Зашлепали босые ноги теремных девок. Зверята явилась насупленная, но враз побелела, увидев комнату. Ингвар кивнул мрачно. Если уж мимо Зверяты кто-то проскользнул незамеченным, то это либо невидимка, либо… свой, которого знаешь как облупленного и потому не замечаешь вовсе.

– Когда уберешь, – сказал он, – пришлешь ко мне Бояна.

– Боги, – ее губы дергались, – кто же это?

– Хотел бы я знать, – ответил он медленно. – Но ты не знаешь… верно, не знаешь?.. А боги знают, да не скажут. Придется узнавать самим.

Он вышел, но у Зверяты осталось ощущение пристального взора сурового воеводы, которого враги называли кровавым псом. И потому руки тряслись, когда убирала, и чаще обычного оглядывалась.
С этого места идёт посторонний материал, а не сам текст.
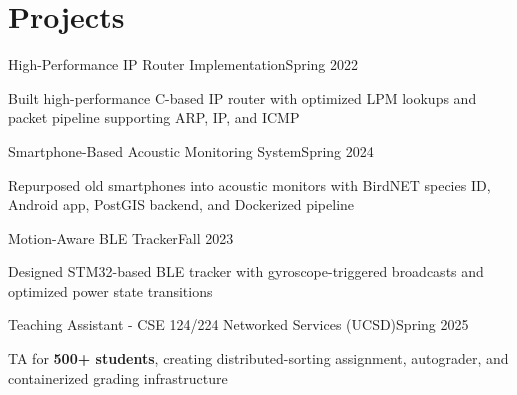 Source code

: \section{Projects}

% 
% 
% 
% 

\begin{joblong}{High-Performance IP Router Implementation}{Spring 2022}
	\item Built high-performance C-based IP router with optimized LPM lookups and packet pipeline supporting ARP, IP, and ICMP
\end{joblong}

\begin{joblong}{Smartphone-Based Acoustic Monitoring System}{Spring 2024}
	\item Repurposed old smartphones into acoustic monitors with BirdNET species ID, Android app, PostGIS backend, and Dockerized pipeline
\end{joblong}

\begin{joblong}{Motion-Aware BLE Tracker}{Fall 2023}
	\item Designed STM32-based BLE tracker with gyroscope-triggered broadcasts and optimized power state transitions
\end{joblong}

\begin{joblong}{Teaching Assistant - CSE 124/224 Networked Services (UCSD)}{Spring 2025}
	\item TA for \textbf{500+ students}, creating distributed-sorting assignment, autograder, and containerized grading infrastructure
\end{joblong}
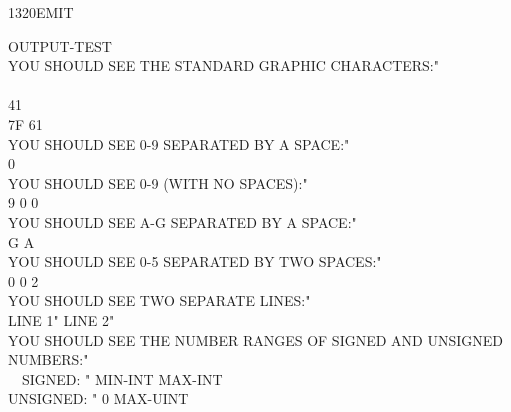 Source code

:\begin{worddef}{1320}{EMIT}
	\begin{testing} %
		\ttfamily
		\word{:} OUTPUT-TEST \\[1ex]
		\tab   {} YOU SHOULD SEE THE STANDARD GRAPHIC CHARACTERS:"  \\
		       \\
		 41      \\
		\tab   7F 61      \\[1ex]
		\tab   {} YOU SHOULD SEE 0-9 SEPARATED BY A SPACE:"  \\
		  0      \\[1ex]
		\tab   {} YOU SHOULD SEE 0-9 (WITH NO SPACES):"  \\
		\tab   \word{[CHAR]} 9  \word{[CHAR]} 0
			  0     \\[1ex]
		\tab   {} YOU SHOULD SEE A-G SEPARATED BY A SPACE:"  \\
		\tab   \word{[CHAR]} G  \word{[CHAR]} A
			      \\[1ex]
		\tab   {} YOU SHOULD SEE 0-5 SEPARATED BY TWO SPACES:"  \\
		  0
			  \word{[CHAR]} 0 \word{+}  2    \\[1ex]
		\tab   {} YOU SHOULD SEE TWO SEPARATE LINES:"  \\
		\tab   {} LINE 1"    LINE 2"   \\[1ex]
		\tab   {} {\small YOU SHOULD SEE THE NUMBER RANGES OF SIGNED AND UNSIGNED NUMBERS:}"  \\
		\tab   {} ~~SIGNED: " MIN-INT  MAX-INT   \\
		\tab   {} UNSIGNED: " 0  MAX-UINT   \\
		\word{;}

	\end{testing}
\end{worddef}

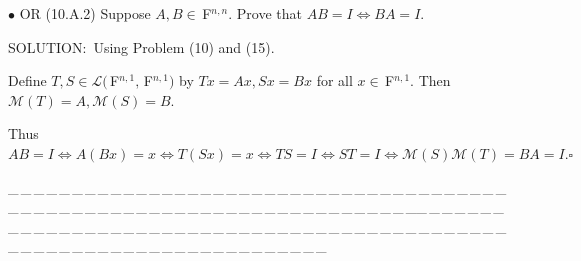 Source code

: \documentclass[a4paper, 11pt, UTF8]{article}
\def\Lm{\mathcal{L}}
\def\Mt{\mathcal{M}}
\def\Fbfc{$\,{\timesbf F}$}
\begin{document}
\begin{large}
{\small $\bullet$ } O{\small R} (10.A.2) {\timessl\Large 
Suppose $A,B\in\Fbfc^{n,n}$. Prove that $AB = I\Longleftrightarrow BA=I$.
}\par
{\timesbf S\footnotesize{OLUTION:}}\,\,\,Using Problem (10) and (15).\par\quad
Define $T,S\in\Lm(\Fbfc^{n,1},\Fbfc^{n,1})$ by $Tx=Ax,Sx=Bx$ for all $x\in\Fbfc^{n,1}$. Then $\Mt(T)=A,\Mt(S)=B.$\par\quad
Thus $AB=I\Leftrightarrow A(Bx)=x\Longleftrightarrow T(Sx)=x\Leftrightarrow TS=I\Longleftrightarrow ST=I\Longleftrightarrow \Mt(S)\Mt(T)=BA=I.\square$
\par
{\tiny \_\,\_\,\_\,\_\,\_\,\_\,\_\,\_\,\_\,\_\,\_\,\_\,\_\,\_\,\_\,\_\,\_\,\_\,\_\,\_\,\_\,\_\,\_\,\_\,\_\,\_\,\_\,\_\,\_\,\_\,\_\,\_\,\_\,\_\,\_\,\_\,\_\,\_\,\_\,\_\,\_\,\_\,\_\,\_\,\_\,\_\,\_\,\_\,\_\,\_\,\_\,\_\,\_\,\_\,\_\,\_\,\_\,\_\,\_\,\_\,\_\,\_\,\_\,\_\,\_\,\_\,\_\,\_\,\_\,\_\,\_\_\,\_\,\_\,\_\,\_\,\_\,\_\,\_\,\_\,\_\,\_\,\_\,\_\,\_\,\_\,\_\,\_\,\_\,\_\,\_\,\_\,\_\,\_\,\_\,\_\,\_\,\_\,\_\,\_\,\_\,\_\,\_\,\_\,\_\,\_\,\_\,\_\,\_\,\_\,\_\,\_\,\_\,\_\,\_\,\_\,\_\,\_\,\_\,\_\,\_\,\_\,\_\,\_\,\_\,\_\,\_\,\_\,\_\,\_\,\_\,\_\,\_\,\_\,\_\,\_\,\_\,\_\,\_\,\_\,\_\,\_}\par


\end{large}
\end{document}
Вечером прибыл на взмыленном коне гонец. Прямо на крыльце передал Ингвару скрученную в трубку грамоту. По тому, как она была перевязана шелковыми шнурками и сколько на ней было ярко-красных печатей, было видно, что грамоту везли даже не из Киева. Похоже, что из дальних северных стран, а то и из самого Царьграда.

Ингвар принял грамоту почтительно в обе руки, поклонился, тут же ушел, а гонец, сменив коня, немедленно отбыл. Еще заметили, что Ингвар на ужине в общей трапезной был рассеян и задумчив, часто хмурил брови, отвечал невпопад.

– Что-то важное? – спросил Окунь.

– Ты о чем? – поднял брови Ингвар.

– Ну, – сказал Окунь с неловкостью, – гонец… гм… в такое время зря не прибудет!.. К нам пробраться – это ж голову свою совсем не ценить! Разве что заради очень важного дела.

В трапезной почти все прекратили жевать, с любопытством смотрели в их сторону.